*About this exercise*:
One number, and no other words, should make up the answer: how many lines of the listing contain the string "through".

*Records provided*:
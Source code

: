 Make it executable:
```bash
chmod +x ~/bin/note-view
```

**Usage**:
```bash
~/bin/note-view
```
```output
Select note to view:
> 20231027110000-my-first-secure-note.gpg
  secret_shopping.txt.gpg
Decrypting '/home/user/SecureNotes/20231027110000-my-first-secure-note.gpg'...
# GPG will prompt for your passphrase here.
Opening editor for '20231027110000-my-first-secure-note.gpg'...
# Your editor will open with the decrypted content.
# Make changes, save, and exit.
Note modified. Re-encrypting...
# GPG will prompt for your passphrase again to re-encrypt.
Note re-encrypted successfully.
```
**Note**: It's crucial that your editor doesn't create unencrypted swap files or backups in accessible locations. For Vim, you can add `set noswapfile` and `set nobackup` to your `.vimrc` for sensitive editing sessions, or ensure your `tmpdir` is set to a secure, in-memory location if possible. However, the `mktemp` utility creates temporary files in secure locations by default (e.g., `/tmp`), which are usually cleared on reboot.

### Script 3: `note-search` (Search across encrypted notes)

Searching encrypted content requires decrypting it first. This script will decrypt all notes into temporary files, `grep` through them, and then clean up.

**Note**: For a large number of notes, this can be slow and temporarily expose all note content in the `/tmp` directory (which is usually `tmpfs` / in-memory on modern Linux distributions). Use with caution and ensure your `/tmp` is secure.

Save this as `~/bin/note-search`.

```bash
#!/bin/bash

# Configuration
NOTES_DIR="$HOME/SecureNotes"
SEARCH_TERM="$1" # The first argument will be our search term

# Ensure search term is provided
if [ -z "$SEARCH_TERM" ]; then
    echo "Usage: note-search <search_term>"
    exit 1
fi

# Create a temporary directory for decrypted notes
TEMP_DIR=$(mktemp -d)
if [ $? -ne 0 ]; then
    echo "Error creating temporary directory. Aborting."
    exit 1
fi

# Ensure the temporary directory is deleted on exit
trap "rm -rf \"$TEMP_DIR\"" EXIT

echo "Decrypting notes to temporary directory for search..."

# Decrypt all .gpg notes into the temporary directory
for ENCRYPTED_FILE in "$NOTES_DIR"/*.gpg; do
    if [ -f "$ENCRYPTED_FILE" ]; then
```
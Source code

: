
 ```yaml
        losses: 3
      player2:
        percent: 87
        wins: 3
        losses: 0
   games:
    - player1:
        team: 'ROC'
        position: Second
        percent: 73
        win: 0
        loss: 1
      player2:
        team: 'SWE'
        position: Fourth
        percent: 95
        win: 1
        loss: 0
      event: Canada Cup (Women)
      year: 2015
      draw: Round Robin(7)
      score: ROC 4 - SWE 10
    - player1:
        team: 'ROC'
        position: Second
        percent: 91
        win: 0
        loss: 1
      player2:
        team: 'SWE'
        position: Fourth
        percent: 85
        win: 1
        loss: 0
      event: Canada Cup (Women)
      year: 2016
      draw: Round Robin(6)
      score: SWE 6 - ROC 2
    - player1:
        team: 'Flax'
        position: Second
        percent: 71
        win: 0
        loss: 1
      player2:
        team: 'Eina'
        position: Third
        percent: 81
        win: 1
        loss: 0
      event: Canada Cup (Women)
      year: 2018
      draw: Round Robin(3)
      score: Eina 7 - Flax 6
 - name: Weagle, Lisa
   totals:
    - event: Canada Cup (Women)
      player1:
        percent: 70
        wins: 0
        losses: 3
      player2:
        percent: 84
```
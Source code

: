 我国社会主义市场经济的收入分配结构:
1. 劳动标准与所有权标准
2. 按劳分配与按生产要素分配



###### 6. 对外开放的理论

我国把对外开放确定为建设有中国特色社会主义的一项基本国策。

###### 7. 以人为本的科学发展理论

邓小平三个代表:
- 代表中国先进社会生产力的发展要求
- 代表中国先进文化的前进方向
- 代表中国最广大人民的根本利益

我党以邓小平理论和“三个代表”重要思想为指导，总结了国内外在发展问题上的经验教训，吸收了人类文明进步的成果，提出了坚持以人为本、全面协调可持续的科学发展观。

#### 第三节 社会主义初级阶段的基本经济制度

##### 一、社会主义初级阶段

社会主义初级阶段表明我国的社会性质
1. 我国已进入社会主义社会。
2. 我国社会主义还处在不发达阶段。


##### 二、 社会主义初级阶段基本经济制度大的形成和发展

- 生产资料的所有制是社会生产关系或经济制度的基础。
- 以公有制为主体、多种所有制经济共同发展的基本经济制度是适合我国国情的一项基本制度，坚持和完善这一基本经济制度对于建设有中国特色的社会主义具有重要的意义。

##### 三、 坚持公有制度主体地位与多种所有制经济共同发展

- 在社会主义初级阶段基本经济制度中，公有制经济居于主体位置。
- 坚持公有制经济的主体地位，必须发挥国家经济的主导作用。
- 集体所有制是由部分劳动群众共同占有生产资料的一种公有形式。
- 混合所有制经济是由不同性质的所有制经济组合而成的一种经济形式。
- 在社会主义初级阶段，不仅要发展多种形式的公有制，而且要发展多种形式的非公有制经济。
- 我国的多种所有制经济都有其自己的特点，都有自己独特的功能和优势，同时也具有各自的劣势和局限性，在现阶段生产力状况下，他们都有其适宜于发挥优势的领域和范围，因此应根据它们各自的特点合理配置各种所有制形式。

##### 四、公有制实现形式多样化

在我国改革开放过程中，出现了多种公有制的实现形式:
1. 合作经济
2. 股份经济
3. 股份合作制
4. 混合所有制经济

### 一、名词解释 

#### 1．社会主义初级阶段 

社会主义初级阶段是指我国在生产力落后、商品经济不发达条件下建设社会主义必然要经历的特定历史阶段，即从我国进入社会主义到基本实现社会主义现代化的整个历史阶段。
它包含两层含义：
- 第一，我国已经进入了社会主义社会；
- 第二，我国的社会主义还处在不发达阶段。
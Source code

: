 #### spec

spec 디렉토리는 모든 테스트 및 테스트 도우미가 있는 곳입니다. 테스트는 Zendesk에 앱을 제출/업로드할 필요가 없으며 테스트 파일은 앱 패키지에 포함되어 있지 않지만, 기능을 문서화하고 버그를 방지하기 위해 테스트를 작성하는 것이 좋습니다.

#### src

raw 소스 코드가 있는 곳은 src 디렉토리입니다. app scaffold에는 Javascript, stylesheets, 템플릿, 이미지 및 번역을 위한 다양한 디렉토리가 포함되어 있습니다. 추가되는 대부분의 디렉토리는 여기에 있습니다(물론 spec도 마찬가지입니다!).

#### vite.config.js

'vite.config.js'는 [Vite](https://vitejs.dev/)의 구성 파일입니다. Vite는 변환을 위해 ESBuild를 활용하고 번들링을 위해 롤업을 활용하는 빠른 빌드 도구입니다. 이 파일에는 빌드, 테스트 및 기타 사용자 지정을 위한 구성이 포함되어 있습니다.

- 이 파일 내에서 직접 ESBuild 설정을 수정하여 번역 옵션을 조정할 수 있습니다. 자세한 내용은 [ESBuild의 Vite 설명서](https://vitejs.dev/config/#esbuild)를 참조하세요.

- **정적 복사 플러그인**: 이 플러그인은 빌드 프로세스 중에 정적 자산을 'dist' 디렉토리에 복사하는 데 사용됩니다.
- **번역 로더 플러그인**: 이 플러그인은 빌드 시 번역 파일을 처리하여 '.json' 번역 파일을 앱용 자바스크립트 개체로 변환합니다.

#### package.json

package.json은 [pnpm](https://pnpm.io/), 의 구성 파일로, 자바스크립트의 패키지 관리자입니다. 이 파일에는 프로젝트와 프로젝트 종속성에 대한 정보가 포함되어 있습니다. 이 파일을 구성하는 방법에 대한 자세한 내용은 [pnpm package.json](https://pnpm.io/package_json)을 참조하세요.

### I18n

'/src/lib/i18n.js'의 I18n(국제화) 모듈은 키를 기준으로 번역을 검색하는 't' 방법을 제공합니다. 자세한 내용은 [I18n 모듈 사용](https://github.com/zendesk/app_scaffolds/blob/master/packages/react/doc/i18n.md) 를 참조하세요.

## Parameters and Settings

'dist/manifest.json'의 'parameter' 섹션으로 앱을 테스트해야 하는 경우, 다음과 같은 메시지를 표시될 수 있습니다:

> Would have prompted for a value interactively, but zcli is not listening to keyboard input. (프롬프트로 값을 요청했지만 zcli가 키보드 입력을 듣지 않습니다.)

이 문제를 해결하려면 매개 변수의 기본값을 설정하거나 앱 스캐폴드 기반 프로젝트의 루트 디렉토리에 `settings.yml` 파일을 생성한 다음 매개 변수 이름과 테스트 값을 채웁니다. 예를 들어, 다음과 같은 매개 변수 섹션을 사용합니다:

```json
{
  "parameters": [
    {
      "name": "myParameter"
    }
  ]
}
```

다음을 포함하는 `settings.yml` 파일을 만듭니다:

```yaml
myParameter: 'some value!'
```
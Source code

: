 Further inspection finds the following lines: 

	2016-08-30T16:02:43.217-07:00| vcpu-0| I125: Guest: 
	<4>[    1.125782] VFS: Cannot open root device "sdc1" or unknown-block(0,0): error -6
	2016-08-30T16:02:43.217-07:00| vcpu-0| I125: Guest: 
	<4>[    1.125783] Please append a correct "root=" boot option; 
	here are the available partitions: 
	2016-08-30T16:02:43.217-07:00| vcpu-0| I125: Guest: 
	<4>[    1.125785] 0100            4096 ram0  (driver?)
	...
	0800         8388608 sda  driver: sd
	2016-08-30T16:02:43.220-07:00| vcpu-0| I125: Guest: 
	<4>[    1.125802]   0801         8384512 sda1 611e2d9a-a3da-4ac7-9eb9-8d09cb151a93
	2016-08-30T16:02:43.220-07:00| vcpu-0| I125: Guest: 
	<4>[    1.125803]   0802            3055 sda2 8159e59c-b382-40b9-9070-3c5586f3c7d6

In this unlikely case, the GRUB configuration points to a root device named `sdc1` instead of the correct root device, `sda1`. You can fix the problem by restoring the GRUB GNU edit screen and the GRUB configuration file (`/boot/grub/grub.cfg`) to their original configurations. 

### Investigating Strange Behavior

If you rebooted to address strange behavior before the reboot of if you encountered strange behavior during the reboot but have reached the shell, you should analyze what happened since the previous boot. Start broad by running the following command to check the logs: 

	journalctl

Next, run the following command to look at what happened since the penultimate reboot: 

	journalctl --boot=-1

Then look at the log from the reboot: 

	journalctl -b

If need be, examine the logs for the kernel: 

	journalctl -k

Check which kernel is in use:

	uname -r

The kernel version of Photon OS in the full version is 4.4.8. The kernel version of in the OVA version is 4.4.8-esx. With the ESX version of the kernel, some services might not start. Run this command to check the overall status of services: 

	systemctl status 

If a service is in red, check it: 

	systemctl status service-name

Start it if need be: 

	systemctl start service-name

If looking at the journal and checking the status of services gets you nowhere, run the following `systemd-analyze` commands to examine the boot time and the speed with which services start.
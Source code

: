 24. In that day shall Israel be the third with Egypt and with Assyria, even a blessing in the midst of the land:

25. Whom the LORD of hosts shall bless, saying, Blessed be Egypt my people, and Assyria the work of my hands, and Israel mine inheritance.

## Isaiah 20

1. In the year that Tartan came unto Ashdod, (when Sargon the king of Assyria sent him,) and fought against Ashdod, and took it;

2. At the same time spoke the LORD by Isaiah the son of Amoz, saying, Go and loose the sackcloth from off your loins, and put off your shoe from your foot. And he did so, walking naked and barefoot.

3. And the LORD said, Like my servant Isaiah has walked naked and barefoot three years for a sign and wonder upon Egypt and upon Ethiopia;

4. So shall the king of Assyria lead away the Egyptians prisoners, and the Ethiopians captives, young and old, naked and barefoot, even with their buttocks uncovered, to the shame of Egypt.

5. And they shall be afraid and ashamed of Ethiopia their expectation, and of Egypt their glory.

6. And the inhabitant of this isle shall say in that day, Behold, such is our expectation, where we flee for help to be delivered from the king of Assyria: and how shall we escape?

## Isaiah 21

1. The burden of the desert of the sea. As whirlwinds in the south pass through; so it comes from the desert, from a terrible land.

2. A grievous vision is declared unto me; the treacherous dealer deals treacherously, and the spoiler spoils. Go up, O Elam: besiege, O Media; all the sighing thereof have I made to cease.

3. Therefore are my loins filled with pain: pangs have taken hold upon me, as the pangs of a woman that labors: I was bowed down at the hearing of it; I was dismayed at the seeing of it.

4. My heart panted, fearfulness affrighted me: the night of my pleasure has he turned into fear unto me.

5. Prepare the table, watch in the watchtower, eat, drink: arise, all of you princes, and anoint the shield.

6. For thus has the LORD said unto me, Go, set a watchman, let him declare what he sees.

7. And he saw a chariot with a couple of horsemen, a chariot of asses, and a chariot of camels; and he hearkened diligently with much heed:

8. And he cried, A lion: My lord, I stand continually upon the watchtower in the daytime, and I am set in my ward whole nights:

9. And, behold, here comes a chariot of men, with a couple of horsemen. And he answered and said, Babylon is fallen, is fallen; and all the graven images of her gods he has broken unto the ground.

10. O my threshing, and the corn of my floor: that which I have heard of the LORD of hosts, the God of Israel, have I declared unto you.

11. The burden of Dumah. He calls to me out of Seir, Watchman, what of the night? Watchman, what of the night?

*Solution*:
2